• _TASK_
Go line by line through the listing below and copy those that hold "CurrentNumArc".

• _GIVEN RECORDS_
******************************

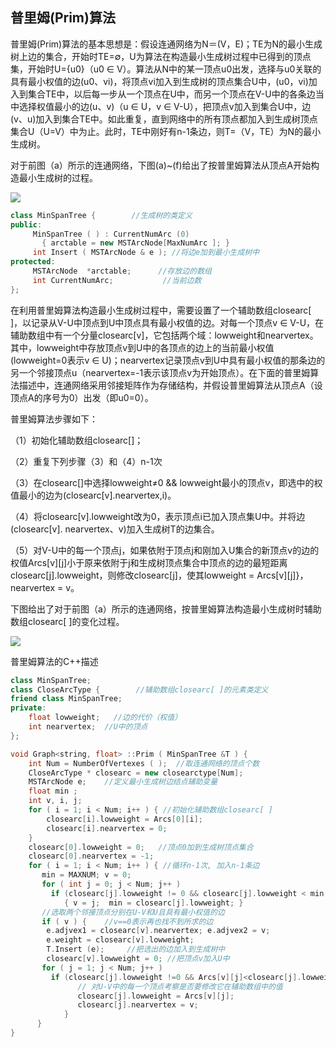 ## 普里姆(Prim)算法

普里姆(Prim)算法的基本思想是：假设连通网络为N＝(V，E)；TE为N的最小生成树上边的集合，开始时TE=∅，U为算法在构造最小生成树过程中已得到的顶点集，开始时U={u0}（u0 ∈ V）。算法从N中的某一顶点u0出发，选择与u0关联的具有最小权值的边(u0、vi)，将顶点vi加入到生成树的顶点集合U中，(u0，vi)加入到集合TE中，以后每一步从一个顶点在U中，而另一个顶点在V-U中的各条边当中选择权值最小的边(u、v)（u ∈ U，v ∈ V-U），把顶点v加入到集合U中，边(v、u)加入到集合TE中。如此重复，直到网络中的所有顶点都加入到生成树顶点集合U（U=V）中为止。此时，TE中刚好有n-1条边，则T=（V，TE）为N的最小生成树。

对于前图（a）所示的连通网络，下图(a)~(f)给出了按普里姆算法从顶点A开始构造最小生成树的过程。 

![](img/prim.png)

```c++
class MinSpanTree {        //生成树的类定义
public:
     MinSpanTree ( ) : CurrentNumArc (0)
       { arctable = new MSTArcNode[MaxNumArc ]; }
     int Insert ( MSTArcNode & e ); //将边e加到最小生成树中
protected:
     MSTArcNode  *arctable;      //存放边的数组
     int CurrentNumArc;           //当前边数
};
```

在利用普里姆算法构造最小生成树过程中，需要设置了一个辅助数组closearc[ ]，以记录从V-U中顶点到U中顶点具有最小权值的边。对每一个顶点v ∈ V-U，在辅助数组中有一个分量closearc[v]，它包括两个域：lowweight和nearvertex。其中，lowweight中存放顶点v到U中的各顶点的边上的当前最小权值(lowweight=0表示v ∈ U)；nearvertex记录顶点v到U中具有最小权值的那条边的另一个邻接顶点u（nearvertex=-1表示该顶点v为开始顶点）。在下面的普里姆算法描述中，连通网络采用邻接矩阵作为存储结构，并假设普里姆算法从顶点A（设顶点A的序号为0）出发（即u0=0）。 

普里姆算法步骤如下：

（1）初始化辅助数组closearc[]；

（2）重复下列步骤（3）和（4）n-1次

（3）在closearc[]中选择lowweight≠0 && lowweight最小的顶点v，即选中的权值最小的边为(closearc[v].nearvertex,i)。

（4）将closearc[v].lowweight改为0，表示顶点i已加入顶点集U中。并将边(closearc[v]. nearvertex、v)加入生成树T的边集合。

（5）对V-U中的每一个顶点j，如果依附于顶点j和刚加入U集合的新顶点v的边的权值Arcs\[v]\[j]小于原来依附于j和生成树顶点集合中顶点的边的最短距离closearc\[j].lowweight，则修改closearc\[j]，使其lowweight = Arcs\[v][j]}，nearvertex = v。

下图给出了对于前图（a）所示的连通网络，按普里姆算法构造最小生成树时辅助数组closearc[ ]的变化过程。

![](img/prim2.png)

普里姆算法的C++描述

```c++
class MinSpanTree;
class CloseArcType {        //辅助数组closearc[ ]的元素类定义
friend class MinSpanTree;
private:
    float lowweight;   //边的代价（权值）
    int nearvertex;  //U中的顶点
};

void Graph<string, float> ::Prim ( MinSpanTree &T ) {
    int Num = NumberOfVertexes ( );  //取连通网络的顶点个数
    CloseArcType * closearc = new closearctype[Num];
    MSTArcNode e;    //定义最小生成树边结点辅助变量
    float min ;
    int v, i, j;
    for ( i = 1; i < Num; i++ ) { //初始化辅助数组closearc[ ]
        closearc[i].lowweight = Arcs[0][i];
        closearc[i].nearvertex = 0;
    }
	closearc[0].lowweight = 0;   //顶点0加到生成树顶点集合
    closearc[0].nearvertex = -1;  
    for ( i = 1; i < Num; i++ ) { //循环n-1次, 加入n-1条边
       min = MAXNUM; v = 0;
       for ( int j = 0; j < Num; j++ )
         if (closearc[j].lowweight != 0 && closearc[j].lowweight < min )
            { v = j;  min = closearc[j].lowweight; }
       //选取两个邻接顶点分别在U-V和U且具有最小权值的边
       if ( v ) {    //v==0表示再也找不到所求的边
        e.adjvex1 = closearc[v].nearvertex; e.adjvex2 = v;
        e.weight = closearc[v].lowweight;           
        T.Insert (e);     //把选出的边加入到生成树中
        closearc[v].lowweight = 0; //把顶点v加入U中
       for ( j = 1; j < Num; j++ )
         if (closearc[j].lowweight !=0 && Arcs[v][j]<closearc[j].lowweight ) {
 			   // 对U-V中的每一个顶点考察是否要修改它在辅助数组中的值
               closearc[j].lowweight = Arcs[v][j];
               closearc[j].nearvertex = v;
            }
      }
}
```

******************************

• _SOLUTION FOR THIS PROBLEM_
     MinSpanTree ( ) : CurrentNumArc (0)
     int CurrentNumArc;           //当前边数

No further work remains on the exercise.